By the time I'd got to my place, I'd figured out how to hide my wings so it was like they weren't even there. I snuck in through my bedroom window after poking a hole in the bottom of the screen to pop it out, then using a pocket knife I'm not allowed to carry around to turn the lock so I could get through. When I got in, I replaced the screen and shut and locked the window once again. I checked the time on my alarm clock and groaned. 5:37 am. I had work at 5-11pm the next day so maybe I'd just sleep in late.

I plopped down on my bed and sighed, staring at the ceiling. How could I keep this from Viv? She's my best friend, we told each other everything. I couldn't just not tell her, especially since this whole "being an angel" thing was becoming my entire life. But how do you just go up to your best friend and say "Hey, I'm a legitimate angel," and show her your angel wings without her not wanting to be your friend anymore? You can't, nobody in their right mind would stay friends with you after that. I mean, maybe I'm just pessimistic, but that's the way I saw it. I sighed and stood up, knowing I wasn't going to get any sleep tonight. I made my way to the kitchen and to the cabinet I knew Viv kept all the alcohol. I didn't drink, simply because my step dad had been an alcoholic and I never wanted to end up like him, but I felt like this was a drink I deserved after everything I'd been through.
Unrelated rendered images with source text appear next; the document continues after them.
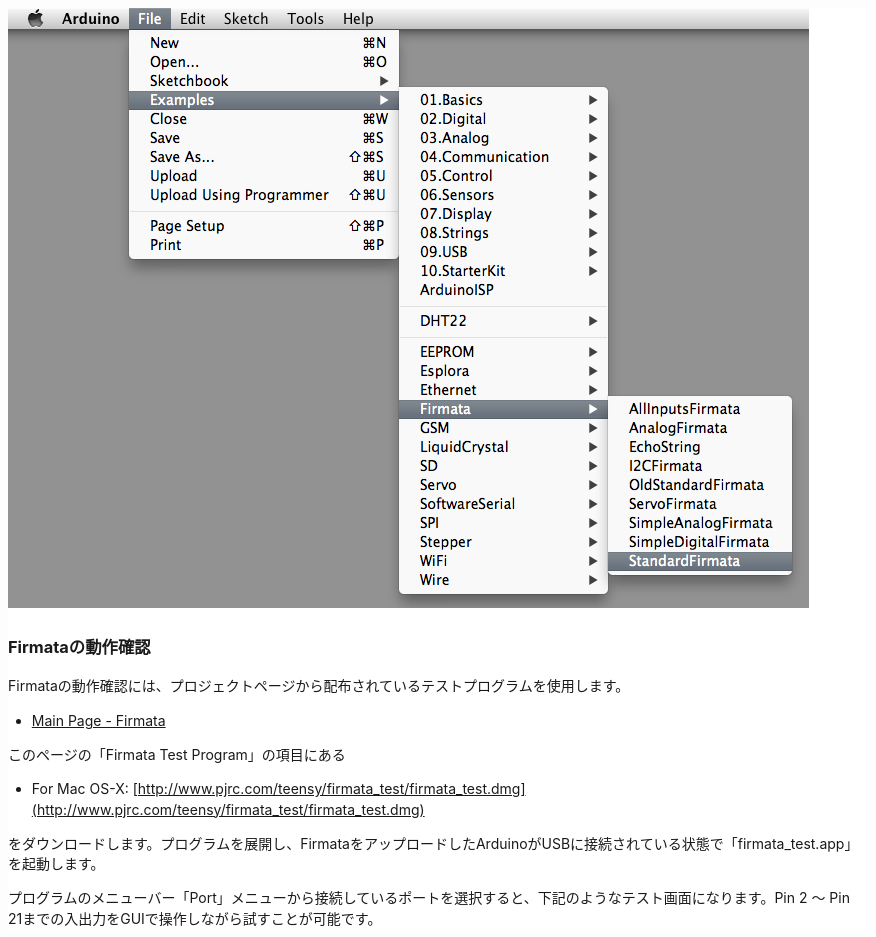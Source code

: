 ![image](img/130617/standardFirmataMenu.jpg)

### Firmataの動作確認

Firmataの動作確認には、プロジェクトページから配布されているテストプログラムを使用します。

* [Main Page - Firmata](http://firmata.org/wiki/Main_Page)

このページの「Firmata Test Program」の項目にある

* For Mac OS-X: [http://www.pjrc.com/teensy/firmata_test/firmata_test.dmg](http://www.pjrc.com/teensy/firmata_test/firmata_test.dmg)

をダウンロードします。プログラムを展開し、FirmataをアップロードしたArduinoがUSBに接続されている状態で「firmata_test.app」を起動します。

プログラムのメニューバー「Port」メニューから接続しているポートを選択すると、下記のようなテスト画面になります。Pin 2 〜 Pin 21までの入出力をGUIで操作しながら試すことが可能です。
I grabbed one of the biggest bottles out of the cabinet which happened to be clear "Smirnoff Vodka". Great. I'd never had alcohol, and I didn't care to learn about it, so I had no idea how strong this stuff was. As long as it could get my mind off the wings that plopped out of my back earlier, I didn't care. The lid was a twist off, thankfully not a cork like I'd seen on TVs and whatnot, so I twisted it off, grabbed a glass, and poured a drink. I shot the liquid down my throat like medicine, cringing and coughing at the vile taste of it. People drink this stuff for fun? I couldn't help it though, something about the tingle it made me feel made it addicting. By the end of my glass, everything around me seemed a little fuzzy and it was hard not to stumble. I guess I really was a lightweight. I tipped the Vodka bottle to pour some more, but ended up spilling some on the counter and in my hasty attempt to clean it up, knocked the glass off the counter. It shattered with a loud crash, and not too late after, my best friends door opened.

"Angel, what the hell?" Viv screeched as she took in the scene before her, "I thought someone broke in or some crap," finally, she eyed me, "Are you drunk?"

"No, I'm an angel," I said, swaying a little before everything went black.